One diagnostic that is suggested by Andrew Ng is to separate some of your data into a testing set. Ideally this should have been done from the very beginning, so that happening to see the model fit results inclusive of this data would never have the chance to impact your decision. But you can also do it after the fact as long as you explain so in your model discussion.
With the test data, you want to compute the same error or loss score that you compute on the training data. If training error is very low, but testing error is unacceptably high, you probably have overfitting.
Further, you can vary the size of your test data and generate a diagnostic graph. Let's say that you randomly sample 5% of your data, then 10%, then 15% ... on up to 30%. This will give you six different data points showing the resulting training error and testing error.
As you increase the training set size (decrease testing set size), the shape of the two curves can give some insight.
The test error will be decreasing and the training error will be increasing. The two curves should flatten out and converge with some gap between them.
If that gap is large, you are likely dealing with overfitting, and it suggests to use a large training set and to try to collect more data if possible.
If the gap is small, or if the training error itself is already too large, it suggests model bias is the problem, and you should consider a different model class all together.
Note that in the above setting, you can also substitute a k-fold cross validation for the test set approach. Then, to generate a similar diagnostic curve, you should vary the number of folds (hence varying the size of the test sets). For a given value of k, then for each subset used for testing, the other (k-1) subsets are used for training error, and averaged over each way of assigning the folds. This gives you both a training error and testing error metric for a given choice of k. As k becomes larger, the training set sizes becomes bigger (for example, if k=10, then training errors are reported on 90% of the data) so again you can see how the scores vary as a function of training set size.

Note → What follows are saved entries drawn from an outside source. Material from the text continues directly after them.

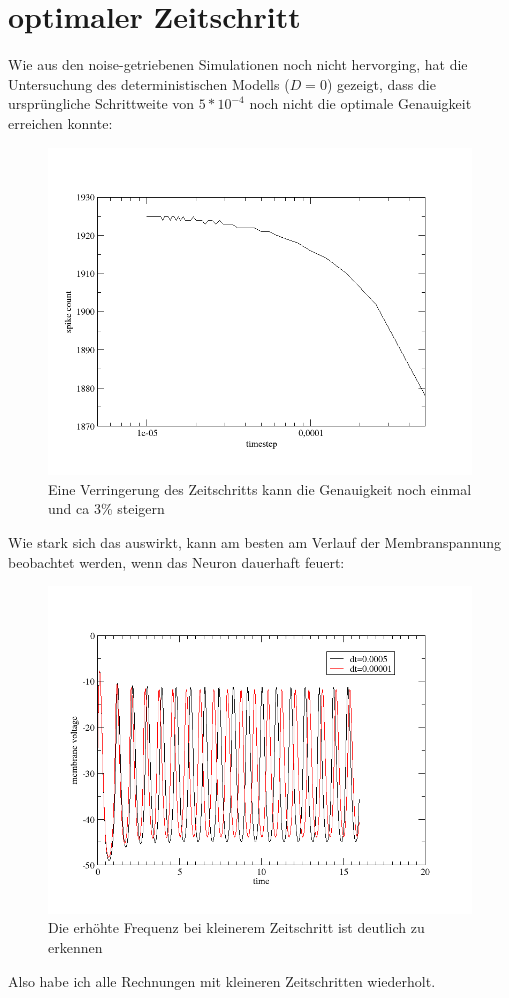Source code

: \documentclass[12pt,a4paper]{article}
\begin{document}
\section{optimaler Zeitschritt}
Wie aus den noise-getriebenen Simulationen noch nicht hervorging, hat die Untersuchung des deterministischen Modells ($D=0$) gezeigt, dass die ursprüngliche Schrittweite von $5*10^{-4}$ noch nicht die optimale Genauigkeit erreichen konnte:
\begin{figure}[H]
\centering
\includegraphics[scale=0.4]{timestep.png} 
\caption{Eine Verringerung des Zeitschritts kann die Genauigkeit noch einmal und ca 3\% steigern}
\label{ts}
\end{figure}
Wie stark sich das auswirkt, kann am besten am Verlauf der Membranspannung beobachtet werden, wenn das Neuron dauerhaft feuert:
\begin{figure}[H]
	\centering
	\includegraphics[scale=0.4]{spikecount.png} 
	\caption{Die erhöhte Frequenz bei kleinerem Zeitschritt ist deutlich zu erkennen}
	\label{sc}
\end{figure}
Also habe ich alle Rechnungen mit kleineren Zeitschritten wiederholt. 
\end{document}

The downside is that CV scores are already expensive to compute, and repeated CV for many different values of k makes it even worse.
One other cause of overfitting can be too large of a feature space. In that case, you can try to look at importance scores of each of your features. If you prune out some of the least important features and then re-do the above overfitting diagnostic and observe improvement, it's also some evidence that the problem is overfitting and you may want to use a simpler set of features or a different model class.
On the other hand, if you still have high bias, it suggests the opposite: your model doesn't have enough feature space to adequately account for the variability of the data, so instead you may want to augment the model with even more features.